##### SOURCE INFORMATION #####
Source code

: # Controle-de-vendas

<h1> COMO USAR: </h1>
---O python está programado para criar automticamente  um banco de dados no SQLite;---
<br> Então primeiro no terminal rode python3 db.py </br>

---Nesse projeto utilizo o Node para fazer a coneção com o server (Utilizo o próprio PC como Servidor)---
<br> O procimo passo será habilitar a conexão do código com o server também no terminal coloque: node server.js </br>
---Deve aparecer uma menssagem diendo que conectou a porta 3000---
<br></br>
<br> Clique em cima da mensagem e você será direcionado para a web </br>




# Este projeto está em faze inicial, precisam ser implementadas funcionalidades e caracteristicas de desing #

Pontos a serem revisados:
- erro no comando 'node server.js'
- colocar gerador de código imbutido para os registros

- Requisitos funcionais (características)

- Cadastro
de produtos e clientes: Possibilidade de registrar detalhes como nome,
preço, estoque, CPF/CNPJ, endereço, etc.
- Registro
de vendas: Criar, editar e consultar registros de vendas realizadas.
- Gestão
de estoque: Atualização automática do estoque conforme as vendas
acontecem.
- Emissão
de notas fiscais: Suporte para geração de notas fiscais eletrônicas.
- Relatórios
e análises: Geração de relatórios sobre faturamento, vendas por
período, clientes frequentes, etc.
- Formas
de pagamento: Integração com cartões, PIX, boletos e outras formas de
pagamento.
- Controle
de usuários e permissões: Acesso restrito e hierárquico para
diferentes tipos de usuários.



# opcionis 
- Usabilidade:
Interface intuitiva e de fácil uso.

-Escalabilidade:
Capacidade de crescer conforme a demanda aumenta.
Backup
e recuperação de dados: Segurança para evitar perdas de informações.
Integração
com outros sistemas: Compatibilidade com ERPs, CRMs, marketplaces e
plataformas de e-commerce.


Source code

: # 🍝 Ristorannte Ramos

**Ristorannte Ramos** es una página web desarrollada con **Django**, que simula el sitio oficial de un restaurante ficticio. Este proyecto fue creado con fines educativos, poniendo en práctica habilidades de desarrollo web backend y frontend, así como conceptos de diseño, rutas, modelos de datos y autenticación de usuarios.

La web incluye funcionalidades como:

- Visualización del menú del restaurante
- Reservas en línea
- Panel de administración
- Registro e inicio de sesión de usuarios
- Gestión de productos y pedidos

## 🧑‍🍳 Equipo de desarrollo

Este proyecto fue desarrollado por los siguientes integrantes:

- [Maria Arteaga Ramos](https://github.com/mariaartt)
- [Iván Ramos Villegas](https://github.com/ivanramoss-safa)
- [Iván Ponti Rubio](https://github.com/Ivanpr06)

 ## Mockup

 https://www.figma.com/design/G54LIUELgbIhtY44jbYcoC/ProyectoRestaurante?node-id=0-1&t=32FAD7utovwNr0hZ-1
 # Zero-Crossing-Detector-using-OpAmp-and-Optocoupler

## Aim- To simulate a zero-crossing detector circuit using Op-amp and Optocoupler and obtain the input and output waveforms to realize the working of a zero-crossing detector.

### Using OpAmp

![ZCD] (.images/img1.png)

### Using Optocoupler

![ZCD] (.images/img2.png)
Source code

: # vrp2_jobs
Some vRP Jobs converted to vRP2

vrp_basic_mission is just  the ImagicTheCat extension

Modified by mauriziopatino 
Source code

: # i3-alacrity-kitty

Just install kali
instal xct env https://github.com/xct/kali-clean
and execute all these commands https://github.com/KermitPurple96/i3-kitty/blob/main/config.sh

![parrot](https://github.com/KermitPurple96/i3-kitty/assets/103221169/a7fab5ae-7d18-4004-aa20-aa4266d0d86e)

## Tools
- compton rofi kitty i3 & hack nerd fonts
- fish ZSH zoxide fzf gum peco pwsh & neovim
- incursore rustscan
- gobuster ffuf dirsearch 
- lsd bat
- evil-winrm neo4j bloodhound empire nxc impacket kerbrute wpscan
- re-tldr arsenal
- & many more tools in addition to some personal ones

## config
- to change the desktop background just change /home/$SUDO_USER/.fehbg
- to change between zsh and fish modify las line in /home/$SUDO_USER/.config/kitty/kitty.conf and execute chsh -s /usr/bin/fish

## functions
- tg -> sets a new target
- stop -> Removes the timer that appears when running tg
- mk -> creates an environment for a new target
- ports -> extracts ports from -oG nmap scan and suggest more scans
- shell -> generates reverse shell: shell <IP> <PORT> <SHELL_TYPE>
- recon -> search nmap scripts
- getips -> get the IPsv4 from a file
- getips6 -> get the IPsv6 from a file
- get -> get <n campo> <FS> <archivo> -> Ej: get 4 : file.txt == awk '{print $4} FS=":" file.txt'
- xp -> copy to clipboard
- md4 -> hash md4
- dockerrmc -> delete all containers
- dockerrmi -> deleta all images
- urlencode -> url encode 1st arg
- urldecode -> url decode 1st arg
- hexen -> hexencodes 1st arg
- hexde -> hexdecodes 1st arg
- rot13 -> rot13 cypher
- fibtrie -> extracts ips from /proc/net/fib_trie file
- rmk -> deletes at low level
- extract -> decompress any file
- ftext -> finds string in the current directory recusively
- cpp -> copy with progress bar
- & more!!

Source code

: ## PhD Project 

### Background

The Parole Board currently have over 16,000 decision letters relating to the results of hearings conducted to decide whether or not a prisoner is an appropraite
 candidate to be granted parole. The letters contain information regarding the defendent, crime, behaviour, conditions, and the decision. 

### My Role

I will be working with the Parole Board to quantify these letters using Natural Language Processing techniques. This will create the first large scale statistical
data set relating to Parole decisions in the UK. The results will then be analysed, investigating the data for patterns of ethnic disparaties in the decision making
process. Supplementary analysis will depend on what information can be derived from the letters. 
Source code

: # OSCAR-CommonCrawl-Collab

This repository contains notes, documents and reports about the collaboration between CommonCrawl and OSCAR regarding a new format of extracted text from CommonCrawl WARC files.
#####
▸ WORK ITEM: Retype each entry exactly, leaving none of them out.

▸ RESULT OF THIS EXERCISE:
Source code

: # Controle-de-vendas

<h1> COMO USAR: </h1>
---O python está programado para criar automticamente  um banco de dados no SQLite;---
<br> Então primeiro no terminal rode python3 db.py </br>

---Nesse projeto utilizo o Node para fazer a coneção com o server (Utilizo o próprio PC como Servidor)---
<br> O procimo passo será habilitar a conexão do código com o server também no terminal coloque: node server.js </br>
---Deve aparecer uma menssagem diendo que conectou a porta 3000---
<br></br>
<br> Clique em cima da mensagem e você será direcionado para a web </br>




# Este projeto está em faze inicial, precisam ser implementadas funcionalidades e caracteristicas de desing #

Pontos a serem revisados:
- erro no comando 'node server.js'
- colocar gerador de código imbutido para os registros

- Requisitos funcionais (características)

- Cadastro
de produtos e clientes: Possibilidade de registrar detalhes como nome,
preço, estoque, CPF/CNPJ, endereço, etc.
- Registro
de vendas: Criar, editar e consultar registros de vendas realizadas.
- Gestão
de estoque: Atualização automática do estoque conforme as vendas
acontecem.
- Emissão
de notas fiscais: Suporte para geração de notas fiscais eletrônicas.
- Relatórios
e análises: Geração de relatórios sobre faturamento, vendas por
período, clientes frequentes, etc.
- Formas
de pagamento: Integração com cartões, PIX, boletos e outras formas de
pagamento.
- Controle
de usuários e permissões: Acesso restrito e hierárquico para
diferentes tipos de usuários.



# opcionis 
- Usabilidade:
Interface intuitiva e de fácil uso.

-Escalabilidade:
Capacidade de crescer conforme a demanda aumenta.
Backup
e recuperação de dados: Segurança para evitar perdas de informações.
Integração
com outros sistemas: Compatibilidade com ERPs, CRMs, marketplaces e
plataformas de e-commerce.


Source code

: # 🍝 Ristorannte Ramos

**Ristorannte Ramos** es una página web desarrollada con **Django**, que simula el sitio oficial de un restaurante ficticio. Este proyecto fue creado con fines educativos, poniendo en práctica habilidades de desarrollo web backend y frontend, así como conceptos de diseño, rutas, modelos de datos y autenticación de usuarios.

La web incluye funcionalidades como:

- Visualización del menú del restaurante
- Reservas en línea
- Panel de administración
- Registro e inicio de sesión de usuarios
- Gestión de productos y pedidos

## 🧑‍🍳 Equipo de desarrollo

Este proyecto fue desarrollado por los siguientes integrantes:

- [Maria Arteaga Ramos](https://github.com/mariaartt)
- [Iván Ramos Villegas](https://github.com/ivanramoss-safa)
- [Iván Ponti Rubio](https://github.com/Ivanpr06)

 ## Mockup

 https://www.figma.com/design/G54LIUELgbIhtY44jbYcoC/ProyectoRestaurante?node-id=0-1&t=32FAD7utovwNr0hZ-1
 # Zero-Crossing-Detector-using-OpAmp-and-Optocoupler

## Aim- To simulate a zero-crossing detector circuit using Op-amp and Optocoupler and obtain the input and output waveforms to realize the working of a zero-crossing detector.

### Using OpAmp

![ZCD] (.images/img1.png)

### Using Optocoupler

![ZCD] (.images/img2.png)
Source code

: # vrp2_jobs
Some vRP Jobs converted to vRP2

vrp_basic_mission is just  the ImagicTheCat extension

Modified by mauriziopatino 
Source code

: # i3-alacrity-kitty

Just install kali
instal xct env https://github.com/xct/kali-clean
and execute all these commands https://github.com/KermitPurple96/i3-kitty/blob/main/config.sh

![parrot](https://github.com/KermitPurple96/i3-kitty/assets/103221169/a7fab5ae-7d18-4004-aa20-aa4266d0d86e)

## Tools
- compton rofi kitty i3 & hack nerd fonts
- fish ZSH zoxide fzf gum peco pwsh & neovim
- incursore rustscan
- gobuster ffuf dirsearch 
- lsd bat
- evil-winrm neo4j bloodhound empire nxc impacket kerbrute wpscan
- re-tldr arsenal
- & many more tools in addition to some personal ones

## config
- to change the desktop background just change /home/$SUDO_USER/.fehbg
- to change between zsh and fish modify las line in /home/$SUDO_USER/.config/kitty/kitty.conf and execute chsh -s /usr/bin/fish

## functions
- tg -> sets a new target
- stop -> Removes the timer that appears when running tg
- mk -> creates an environment for a new target
- ports -> extracts ports from -oG nmap scan and suggest more scans
- shell -> generates reverse shell: shell <IP> <PORT> <SHELL_TYPE>
- recon -> search nmap scripts
- getips -> get the IPsv4 from a file
- getips6 -> get the IPsv6 from a file
- get -> get <n campo> <FS> <archivo> -> Ej: get 4 : file.txt == awk '{print $4} FS=":" file.txt'
- xp -> copy to clipboard
- md4 -> hash md4
- dockerrmc -> delete all containers
- dockerrmi -> deleta all images
- urlencode -> url encode 1st arg
- urldecode -> url decode 1st arg
- hexen -> hexencodes 1st arg
- hexde -> hexdecodes 1st arg
- rot13 -> rot13 cypher
- fibtrie -> extracts ips from /proc/net/fib_trie file
- rmk -> deletes at low level
- extract -> decompress any file
- ftext -> finds string in the current directory recusively
- cpp -> copy with progress bar
- & more!!

Source code

: ## PhD Project 

### Background

The Parole Board currently have over 16,000 decision letters relating to the results of hearings conducted to decide whether or not a prisoner is an appropraite
 candidate to be granted parole. The letters contain information regarding the defendent, crime, behaviour, conditions, and the decision. 

### My Role

I will be working with the Parole Board to quantify these letters using Natural Language Processing techniques. This will create the first large scale statistical
data set relating to Parole decisions in the UK. The results will then be analysed, investigating the data for patterns of ethnic disparaties in the decision making
process. Supplementary analysis will depend on what information can be derived from the letters. 
Source code

: # OSCAR-CommonCrawl-Collab

This repository contains notes, documents and reports about the collaboration between CommonCrawl and OSCAR regarding a new format of extracted text from CommonCrawl WARC files.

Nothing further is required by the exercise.